"""
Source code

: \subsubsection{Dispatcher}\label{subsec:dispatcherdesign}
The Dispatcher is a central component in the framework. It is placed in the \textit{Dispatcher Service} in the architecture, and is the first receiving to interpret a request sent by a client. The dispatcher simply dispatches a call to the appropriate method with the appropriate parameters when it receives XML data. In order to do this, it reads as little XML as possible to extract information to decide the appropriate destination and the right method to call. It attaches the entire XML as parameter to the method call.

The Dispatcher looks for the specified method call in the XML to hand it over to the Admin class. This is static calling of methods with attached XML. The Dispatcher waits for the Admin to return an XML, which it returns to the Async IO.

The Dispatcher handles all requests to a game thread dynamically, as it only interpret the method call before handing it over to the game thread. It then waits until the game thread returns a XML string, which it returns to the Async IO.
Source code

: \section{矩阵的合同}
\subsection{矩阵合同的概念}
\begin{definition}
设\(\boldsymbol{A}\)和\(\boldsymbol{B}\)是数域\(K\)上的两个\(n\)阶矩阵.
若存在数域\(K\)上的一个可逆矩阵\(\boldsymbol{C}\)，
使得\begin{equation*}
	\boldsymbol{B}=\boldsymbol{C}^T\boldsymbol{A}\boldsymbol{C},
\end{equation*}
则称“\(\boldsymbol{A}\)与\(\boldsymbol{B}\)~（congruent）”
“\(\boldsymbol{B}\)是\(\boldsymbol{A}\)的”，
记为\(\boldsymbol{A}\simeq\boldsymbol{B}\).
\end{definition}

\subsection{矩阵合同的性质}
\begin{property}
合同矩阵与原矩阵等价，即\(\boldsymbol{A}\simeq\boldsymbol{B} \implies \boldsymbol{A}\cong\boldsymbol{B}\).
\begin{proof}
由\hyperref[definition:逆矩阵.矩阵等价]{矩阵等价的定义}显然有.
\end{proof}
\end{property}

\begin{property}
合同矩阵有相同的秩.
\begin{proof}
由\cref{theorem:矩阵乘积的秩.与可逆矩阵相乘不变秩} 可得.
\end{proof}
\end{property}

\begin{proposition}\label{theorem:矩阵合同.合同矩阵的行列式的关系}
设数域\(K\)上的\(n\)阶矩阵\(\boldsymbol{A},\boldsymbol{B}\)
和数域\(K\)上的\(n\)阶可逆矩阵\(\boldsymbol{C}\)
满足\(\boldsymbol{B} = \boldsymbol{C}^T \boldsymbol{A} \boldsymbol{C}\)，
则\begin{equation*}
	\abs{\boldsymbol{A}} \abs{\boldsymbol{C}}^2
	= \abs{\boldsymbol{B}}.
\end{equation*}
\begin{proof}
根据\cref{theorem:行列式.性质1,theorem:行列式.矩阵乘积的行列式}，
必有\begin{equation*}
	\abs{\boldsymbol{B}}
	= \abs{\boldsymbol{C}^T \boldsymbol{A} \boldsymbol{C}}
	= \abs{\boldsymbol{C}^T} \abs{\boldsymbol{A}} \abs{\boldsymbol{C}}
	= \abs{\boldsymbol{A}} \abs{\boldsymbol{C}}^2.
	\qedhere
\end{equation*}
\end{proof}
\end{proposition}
"""
"""
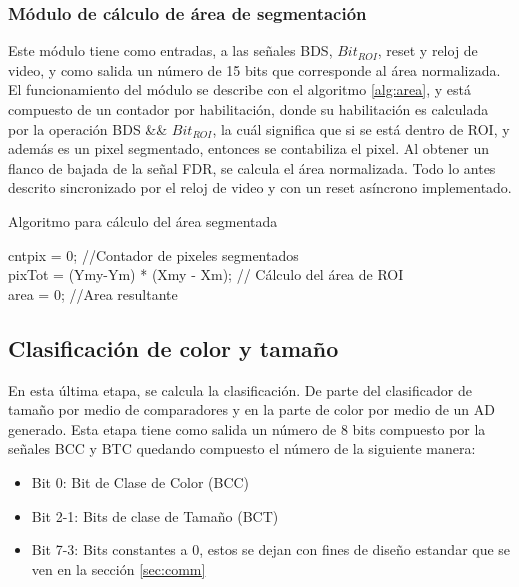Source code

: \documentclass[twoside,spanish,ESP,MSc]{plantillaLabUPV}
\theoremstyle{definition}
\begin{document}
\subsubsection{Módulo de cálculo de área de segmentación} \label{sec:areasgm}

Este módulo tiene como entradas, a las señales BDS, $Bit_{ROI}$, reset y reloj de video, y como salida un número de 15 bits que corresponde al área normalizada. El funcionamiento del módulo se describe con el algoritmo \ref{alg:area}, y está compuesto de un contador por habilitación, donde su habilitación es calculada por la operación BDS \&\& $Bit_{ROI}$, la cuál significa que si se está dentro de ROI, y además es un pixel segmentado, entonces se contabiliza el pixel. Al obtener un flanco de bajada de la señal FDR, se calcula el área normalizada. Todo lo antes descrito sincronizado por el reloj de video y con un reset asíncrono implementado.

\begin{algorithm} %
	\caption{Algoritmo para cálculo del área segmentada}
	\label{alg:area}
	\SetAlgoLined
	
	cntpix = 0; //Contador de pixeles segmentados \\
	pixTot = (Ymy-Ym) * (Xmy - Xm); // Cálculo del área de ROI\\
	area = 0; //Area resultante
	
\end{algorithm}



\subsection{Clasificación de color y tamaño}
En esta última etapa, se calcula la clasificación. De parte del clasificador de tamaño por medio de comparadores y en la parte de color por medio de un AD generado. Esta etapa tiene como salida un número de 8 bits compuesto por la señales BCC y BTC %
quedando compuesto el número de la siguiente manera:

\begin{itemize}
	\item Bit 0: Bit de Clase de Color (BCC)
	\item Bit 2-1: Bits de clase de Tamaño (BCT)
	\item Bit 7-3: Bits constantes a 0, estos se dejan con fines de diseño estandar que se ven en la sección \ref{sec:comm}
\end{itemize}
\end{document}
"""
■ What this task involves: Check each line above for the string "como", then copy the ones that have it.

■ Answer to the problem:
Este módulo tiene como entradas, a las señales BDS, $Bit_{ROI}$, reset y reloj de video, y como salida un número de 15 bits que corresponde al área normalizada. El funcionamiento del módulo se describe con el algoritmo \ref{alg:area}, y está compuesto de un contador por habilitación, donde su habilitación es calculada por la operación BDS \&\& $Bit_{ROI}$, la cuál significa que si se está dentro de ROI, y además es un pixel segmentado, entonces se contabiliza el pixel. Al obtener un flanco de bajada de la señal FDR, se calcula el área normalizada. Todo lo antes descrito sincronizado por el reloj de video y con un reset asíncrono implementado.
En esta última etapa, se calcula la clasificación. De parte del clasificador de tamaño por medio de comparadores y en la parte de color por medio de un AD generado. Esta etapa tiene como salida un número de 8 bits compuesto por la señales BCC y BTC %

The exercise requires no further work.